700 gospodarstw rolnych bez prądu
Z powodu łamiących się pod naporem ciężkiego
śniegu drzew, które spadają na linie energetyczne, 700 gospodarstw
rolnych na Warmii i Mazurach nie ma prądu.
04.01.2006 10:35
Usuwanie awarii jest trudne, bo utrudniony jest dojazd do miejsc awarii z powodu dużych opadów śniegu - poinformowała rzeczniczka Zakładu Eneretycznego w Olsztynie Grażyna Banasiewicz. Prądu nie mają miejscowości położone w mazurskich lasach w pobliżu Nidzicy, Wielbarka, Jedwabna, Janowa i Pasymia.
Na jednej linii energetycznej Nidzica - Olsztyn energetycy doliczyli się 40 połamanych pod ciężarem mokrego śniegu drzew.

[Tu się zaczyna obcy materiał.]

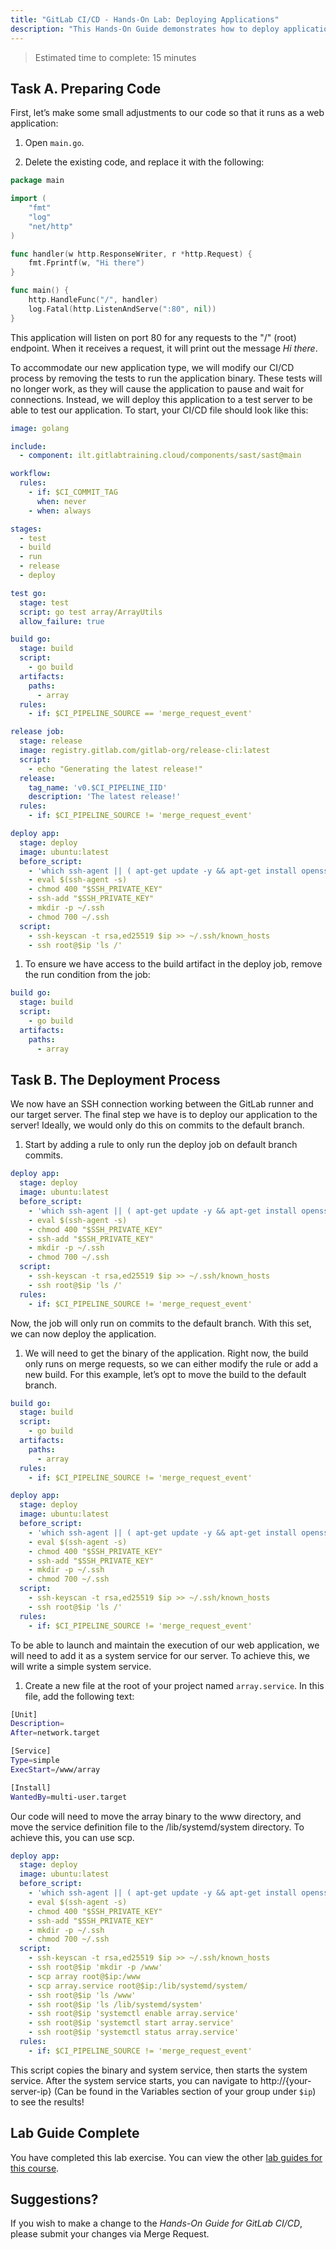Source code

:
 ```yaml
---
title: "GitLab CI/CD - Hands-On Lab: Deploying Applications"
description: "This Hands-On Guide demonstrates how to deploy applications in a pipeline"
---
```


> Estimated time to complete: 15 minutes

## Task A. Preparing Code

First, let’s make some small adjustments to our code so that it runs as a web application:

1. Open `main.go`.

1. Delete the existing code, and replace it with the following:

```go
package main

import (
    "fmt"
    "log"
    "net/http"
)

func handler(w http.ResponseWriter, r *http.Request) {
    fmt.Fprintf(w, "Hi there")
}

func main() {
    http.HandleFunc("/", handler)
    log.Fatal(http.ListenAndServe(":80", nil))
}
```

This application will listen on port 80 for any requests to the "/" (root) endpoint. When it receives a request, it will print out the message *Hi there*.

To accommodate our new application type, we will modify our CI/CD process by removing the tests to run the application binary. These tests will no longer work, as they will cause the application to pause and wait for connections. Instead, we will deploy this application to a test server to be able to test our application. To start, your CI/CD file should look like this:

```yaml
image: golang

include:
  - component: ilt.gitlabtraining.cloud/components/sast/sast@main

workflow:
  rules:
    - if: $CI_COMMIT_TAG
      when: never 
    - when: always

stages:
  - test
  - build
  - run
  - release
  - deploy

test go:
  stage: test
  script: go test array/ArrayUtils
  allow_failure: true

build go:
  stage: build
  script:
    - go build
  artifacts:
    paths: 
      - array
  rules:
    - if: $CI_PIPELINE_SOURCE == 'merge_request_event'

release job:
  stage: release
  image: registry.gitlab.com/gitlab-org/release-cli:latest
  script:
    - echo "Generating the latest release!"
  release: 
    tag_name: 'v0.$CI_PIPELINE_IID'
    description: 'The latest release!'
  rules:
    - if: $CI_PIPELINE_SOURCE != 'merge_request_event'

deploy app:
  stage: deploy
  image: ubuntu:latest
  before_script:
    - 'which ssh-agent || ( apt-get update -y && apt-get install openssh-client git -y )'
    - eval $(ssh-agent -s)
    - chmod 400 "$SSH_PRIVATE_KEY"
    - ssh-add "$SSH_PRIVATE_KEY"
    - mkdir -p ~/.ssh
    - chmod 700 ~/.ssh
  script:
    - ssh-keyscan -t rsa,ed25519 $ip >> ~/.ssh/known_hosts
    - ssh root@$ip 'ls /'
```

1. To ensure we have access to the build artifact in the deploy job, remove the run condition from the job:

```yaml
build go:
  stage: build
  script:
    - go build
  artifacts:
    paths: 
      - array
```

## Task B. The Deployment Process

We now have an SSH connection working between the GitLab runner and our target server. The final step we have is to deploy our application to the server! Ideally, we would only do this on commits to the default branch.

1. Start by adding a rule to only run the deploy job on default branch commits.

```yaml
deploy app:
  stage: deploy
  image: ubuntu:latest
  before_script:
    - 'which ssh-agent || ( apt-get update -y && apt-get install openssh-client git -y )'
    - eval $(ssh-agent -s)
    - chmod 400 "$SSH_PRIVATE_KEY"
    - ssh-add "$SSH_PRIVATE_KEY"
    - mkdir -p ~/.ssh
    - chmod 700 ~/.ssh
  script:
    - ssh-keyscan -t rsa,ed25519 $ip >> ~/.ssh/known_hosts
    - ssh root@$ip 'ls /'
  rules:
    - if: $CI_PIPELINE_SOURCE != 'merge_request_event'
```

Now, the job will only run on commits to the default branch. With this set, we can now deploy the application.

1. We will need to get the binary of the application. Right now, the build only runs on merge requests, so we can either modify the rule or add a new build. For this example, let’s opt to move the build to the default branch.

```yaml
build go:
  stage: build
  script:
    - go build
  artifacts:
    paths: 
      - array
  rules:
    - if: $CI_PIPELINE_SOURCE != 'merge_request_event'

deploy app:
  stage: deploy
  image: ubuntu:latest
  before_script:
    - 'which ssh-agent || ( apt-get update -y && apt-get install openssh-client git -y )'
    - eval $(ssh-agent -s)
    - chmod 400 "$SSH_PRIVATE_KEY"
    - ssh-add "$SSH_PRIVATE_KEY"
    - mkdir -p ~/.ssh
    - chmod 700 ~/.ssh
  script:
    - ssh-keyscan -t rsa,ed25519 $ip >> ~/.ssh/known_hosts
    - ssh root@$ip 'ls /'
  rules:
    - if: $CI_PIPELINE_SOURCE != 'merge_request_event'
```

To be able to launch and maintain the execution of our web application, we will need to add it as a system service for our server. To achieve this, we will write a simple system service.

1. Create a new file at the root of your project named `array.service`. In this file, add the following text:

```bash
[Unit]
Description=
After=network.target

[Service]
Type=simple
ExecStart=/www/array

[Install]
WantedBy=multi-user.target
```

Our code will need to move the array binary to the www directory, and move the service definition file to the /lib/systemd/system directory. To achieve this, you can use scp.

```yaml
deploy app:
  stage: deploy
  image: ubuntu:latest
  before_script:
    - 'which ssh-agent || ( apt-get update -y && apt-get install openssh-client git -y )'
    - eval $(ssh-agent -s)
    - chmod 400 "$SSH_PRIVATE_KEY"
    - ssh-add "$SSH_PRIVATE_KEY"
    - mkdir -p ~/.ssh
    - chmod 700 ~/.ssh
  script:
    - ssh-keyscan -t rsa,ed25519 $ip >> ~/.ssh/known_hosts
    - ssh root@$ip 'mkdir -p /www'
    - scp array root@$ip:/www
    - scp array.service root@$ip:/lib/systemd/system/
    - ssh root@$ip 'ls /www'
    - ssh root@$ip 'ls /lib/systemd/system'
    - ssh root@$ip 'systemctl enable array.service'
    - ssh root@$ip 'systemctl start array.service'
    - ssh root@$ip 'systemctl status array.service'
  rules:
    - if: $CI_PIPELINE_SOURCE != 'merge_request_event'
```

This script copies the binary and system service, then starts the system service. After the system service starts, you can navigate to http://{your-server-ip} (Can be found in the Variables section of your group under `$ip`) to see the results!

## Lab Guide Complete

You have completed this lab exercise. You can view the other [lab guides for this course](/handbook/customer-success/professional-services-engineering/education-services/ilt-labs/gitlabcicdhandson).

## Suggestions?

If you wish to make a change to the *Hands-On Guide for GitLab CI/CD*, please submit your changes via Merge Request.
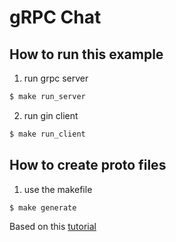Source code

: # gRPC Chat

## How to run this example

1. run grpc server

```sh
$ make run_server
```

2. run gin client

```sh
$ make run_client
```

## How to create proto files

1. use the makefile

```sh
$ make generate
```
Based on this [tutorial](https://www.youtube.com/watch?v=BdzYdN_Zd9Q)
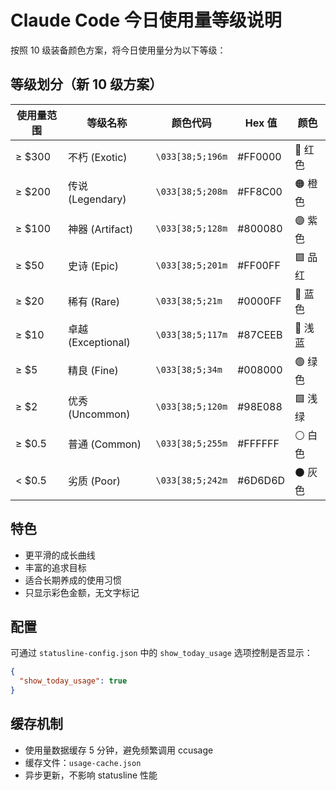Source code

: # Claude Code 今日使用量等级说明

按照 10 级装备颜色方案，将今日使用量分为以下等级：

## 等级划分（新 10 级方案）

| 使用量范围 | 等级名称           | 颜色代码         | Hex 值  | 颜色    |
| ---------- | ------------------ | ---------------- | ------- | ------- |
| ≥ $300     | 不朽 (Exotic)      | `\033[38;5;196m` | #FF0000 | 🔴 红色 |
| ≥ $200     | 传说 (Legendary)   | `\033[38;5;208m` | #FF8C00 | 🟠 橙色 |
| ≥ $100     | 神器 (Artifact)    | `\033[38;5;128m` | #800080 | 🟣 紫色 |
| ≥ $50      | 史诗 (Epic)        | `\033[38;5;201m` | #FF00FF | 🟪 品红 |
| ≥ $20      | 稀有 (Rare)        | `\033[38;5;21m`  | #0000FF | 🔵 蓝色 |
| ≥ $10      | 卓越 (Exceptional) | `\033[38;5;117m` | #87CEEB | 🔷 浅蓝 |
| ≥ $5       | 精良 (Fine)        | `\033[38;5;34m`  | #008000 | 🟢 绿色 |
| ≥ $2       | 优秀 (Uncommon)    | `\033[38;5;120m` | #98E088 | 🟩 浅绿 |
| ≥ $0.5     | 普通 (Common)      | `\033[38;5;255m` | #FFFFFF | ⚪ 白色 |
| < $0.5     | 劣质 (Poor)        | `\033[38;5;242m` | #6D6D6D | ⚫ 灰色 |

## 特色

- 更平滑的成长曲线
- 丰富的追求目标
- 适合长期养成的使用习惯
- 只显示彩色金额，无文字标记

## 配置

可通过 `statusline-config.json` 中的 `show_today_usage` 选项控制是否显示：

```json
{
  "show_today_usage": true
}
```

## 缓存机制

- 使用量数据缓存 5 分钟，避免频繁调用 ccusage
- 缓存文件：`usage-cache.json`
- 异步更新，不影响 statusline 性能
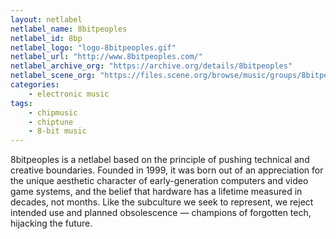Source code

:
 ```yaml
---
layout: netlabel
netlabel_name: 8bitpeoples
netlabel_id: 8bp
netlabel_logo: "logo-8bitpeoples.gif"
netlabel_url: "http://www.8bitpeoples.com/"
netlabel_archive_org: "https://archive.org/details/8bitpeoples"
netlabel_scene_org: "https://files.scene.org/browse/music/groups/8bitpeoples/"
categories:
    - electronic music
tags:
    - chipmusic
    - chiptune
    - 8-bit music
---
```

8bitpeoples is a netlabel based on the principle of pushing technical and creative boundaries. Founded in 1999, it was born out of an appreciation for the unique aesthetic character of early-generation computers and video game systems, and the belief that hardware has a lifetime measured in decades, not months. Like the subculture we seek to represent, we reject intended use and planned obsolescence — champions of forgotten tech, hijacking the future.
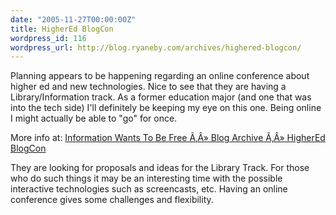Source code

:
 ```yaml
---
date: "2005-11-27T00:00:00Z"
title: HigherEd BlogCon
wordpress_id: 116
wordpress_url: http://blog.ryaneby.com/archives/highered-blogcon/
---
```

Planning appears to be happening regarding an online conference about higher ed and new technologies. Nice to see that they are having a Library/Information track. As a former education major (and one that was into the tech side) I'll definitely be keeping my eye on this one. Being online I might actually be able to "go" for once.

More info at: <a href="http://meredith.wolfwater.com/wordpress/index.php/2005/11/27/highered-blogcon/">Information Wants To Be Free Ã‚Â» Blog Archive Ã‚Â» HigherEd BlogCon</a>

They are looking for proposals and ideas for the Library Track. For those who do such things it may be an interesting time with the possible interactive technologies such as screencasts, etc. Having an online conference gives some challenges and flexibility.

Według rzeczniczki usuwanie awarii jest czasochłonne i trudne. Pracownicy muszą dojechać w każde miejsce, gdzie drzewo przewróciło się na linię i fizycznie usunąć je stamtąd. Dojazd jest ciężki z uwagi na zaspy - oceniła Banasiewicz. Dodała, że pracownikom zakładu energetycznego pomagają leśnicy.
Według rzeczniczki warmińsko-mazurskiej straży pożarnej Małgorzaty Szmidt-Jeżewskiej, strażacy w ciągu ostatnich kilkunastu godzin usunęli z dróg 20 drzew, które połamały się pod ciężarem śniegu. W środę na Warmii i Mazurach wciąż prószy śnieg.